Work item: Among the entries below, please show each line that carries the word "requirements".

The records:
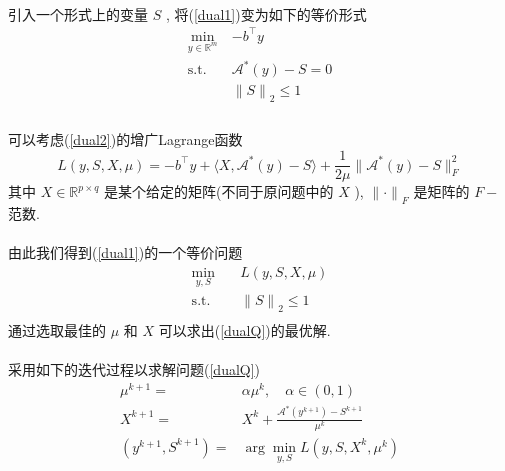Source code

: \documentclass[a4paper, UTF8]{ctexart}
\numberwithin{equation}{section}  %
\begin{document}
			\paragraph{}
				\quad 引入一个形式上的变量 $S$ , 将(\ref{dual1})变为如下的等价形式
				\begin{equation}
					\begin{split}\label{dual2}
						\min_{y \in \mathbb{R}^{m}}
							& -b^\top y\\
						\text{s.t.} \quad
							& \mathcal{A}^*(y) - S = 0\\
							& {\lVert{S}\rVert}_2 \le 1\\
					\end{split}
				\end{equation}

			\paragraph{}
				\quad 可以考虑(\ref{dual2})的增广Lagrange函数
				\begin{equation}\label{Lag}
						L(y, S, X, \mu)
					=	-b^\top y + \langle{X, \mathcal{A}^*(y) - S}\rangle + \frac{1}{2\mu} \lVert{\mathcal{A}^*(y) - S}\rVert^2_F
				\end{equation}
				其中 $X \in \mathbb{R}^{p \times q}$ 是某个给定的矩阵(不同于原问题中的 $X$ ), ${\lVert{\cdot}\rVert}_F$ 是矩阵的 $F-$范数.

			\paragraph{}
				\quad 由此我们得到(\ref{dual1})的一个等价问题
				\begin{equation}
					\begin{split}\label{dualQ}
						\min_{y,S} \quad
							& L(y, S, X, \mu)\\
						\text{s.t.} \quad
							& {\lVert{S}\rVert}_2 \le 1\\
					\end{split}
				\end{equation}
				通过选取最佳的 $\mu$ 和 $X$ 可以求出(\ref{dualQ})的最优解.


			\paragraph{}
				\quad 采用如下的迭代过程以求解问题(\ref{dualQ})
				\begin{equation}
					\begin{split}\label{dualA}
							\mu^{k + 1}
						=	& \alpha \mu^k, \quad \alpha \in (0,1)\\
							X^{k + 1}
						=	& X^k + \frac{\mathcal{A}^*(y^{k + 1}) - S^{k + 1}}{\mu^k}\\
							(y^{k + 1}, S^{k + 1}) 
						=	& \arg \min_{y, S}L(y, S, X^k, \mu^k)
					\end{split}
				\end{equation}
\end{document}

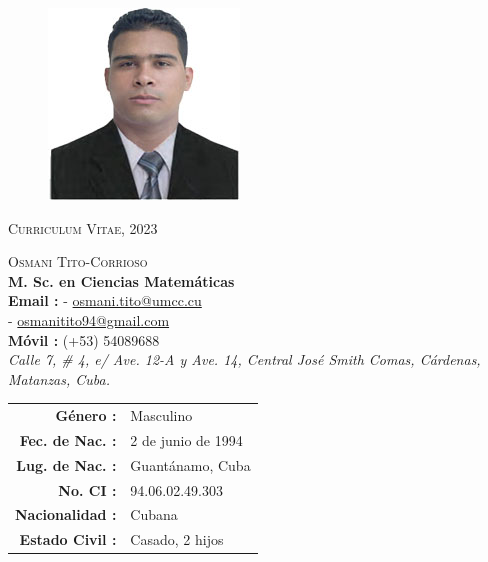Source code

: 




\thispagestyle{plain}

\vspace*{-2cm}
\begin{figure}[h]
	\centering
		\includegraphics{OTitoC2x2.jpg}%
\end{figure}

\begin{center}
\textsc{\huge Curriculum Vitae, 2023}
\end{center}
\vspace*{0.3cm}

\begin{multicols}{2}
\begin{flushleft}
\textsc{\Large Osmani Tito-Corrioso}\\
\textbf{\large M. Sc. en Ciencias Matem\'aticas}\\
\textbf{Email :} - \href{mailto:osmani.tito@umcc.cu}{osmani.tito@umcc.cu}\\
\hspace*{1.50cm} - \href{mailto:osmanitito94@gmail.com}{osmanitito94@gmail.com}\\
\textbf{M\'ovil :} (+53) 54089688\\
\textit{\small Calle 7, \# 4, e/ Ave. 12-A y Ave. 14, Central Jos\'e Smith Comas, C\'ardenas, Matanzas, Cuba.}\\
\end{flushleft}

\begin{flushright}
\begin{tabular}{rl}
\textbf{G\'enero :} & Masculino\\
\textbf{Fec. de Nac. :} & 2 de junio de 1994\\
\textbf{Lug. de Nac. :} & Guant\'anamo, Cuba\\
\textbf{No. CI :} & 94.06.02.49.303\\
\textbf{Nacionalidad :} & Cubana\\
\textbf{Estado Civil :} & Casado, 2 hijos
\end{tabular}
\end{flushright}
\end{multicols}

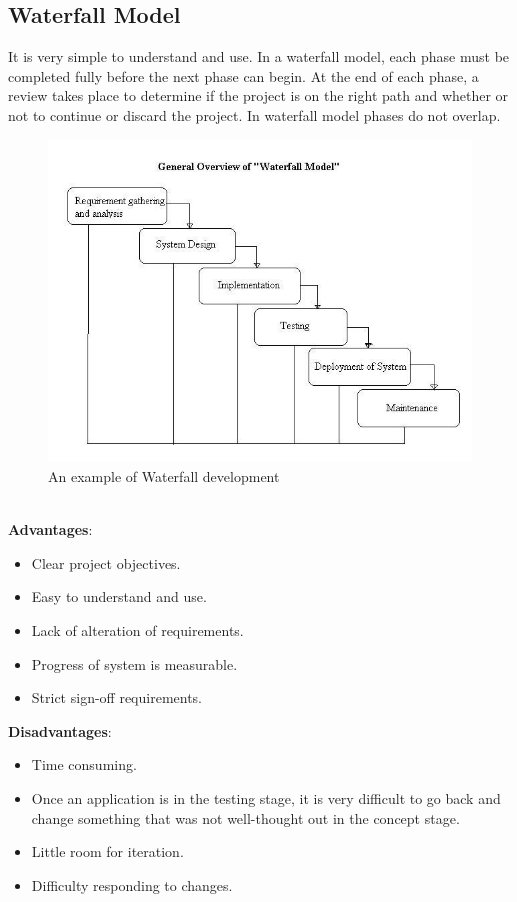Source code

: \documentclass[a4paper, 12pt]{report}
\begin{document}
\subsection{Waterfall Model}
It is very simple to understand and use. In a waterfall model, each phase must be completed fully before the next phase can begin. At the end of each phase, a review takes place to determine if the project is on the right path and whether or not to continue or discard the project. In waterfall model phases do not overlap\cite{waterfall}.
\begin{figure}[!htbp]
  \centering
    \includegraphics[width=1.0\textwidth]{Waterfall-model.jpg}
    \caption{An example of Waterfall development\cite{prototype}}
    \label{fig:waterfall-dev}
\end{figure}\\
\textbf{Advantages}:
\begin{itemize}
\item Clear project objectives.
\item Easy to understand and use.
\item Lack of alteration of requirements.
\item Progress of system is measurable.
\item Strict sign-off requirements. 
\end{itemize}
\textbf{Disadvantages}:
\begin{itemize}
\item Time consuming.
\item Once an application is in the testing stage, it is very difficult to go back and change something that was not well-thought out in the concept stage. 
\item Little room for iteration. 
\item Difficulty responding to changes.
\end{itemize}
\end{document}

Expected answer:
\item Lack of alteration of requirements.
\item Strict sign-off requirements. 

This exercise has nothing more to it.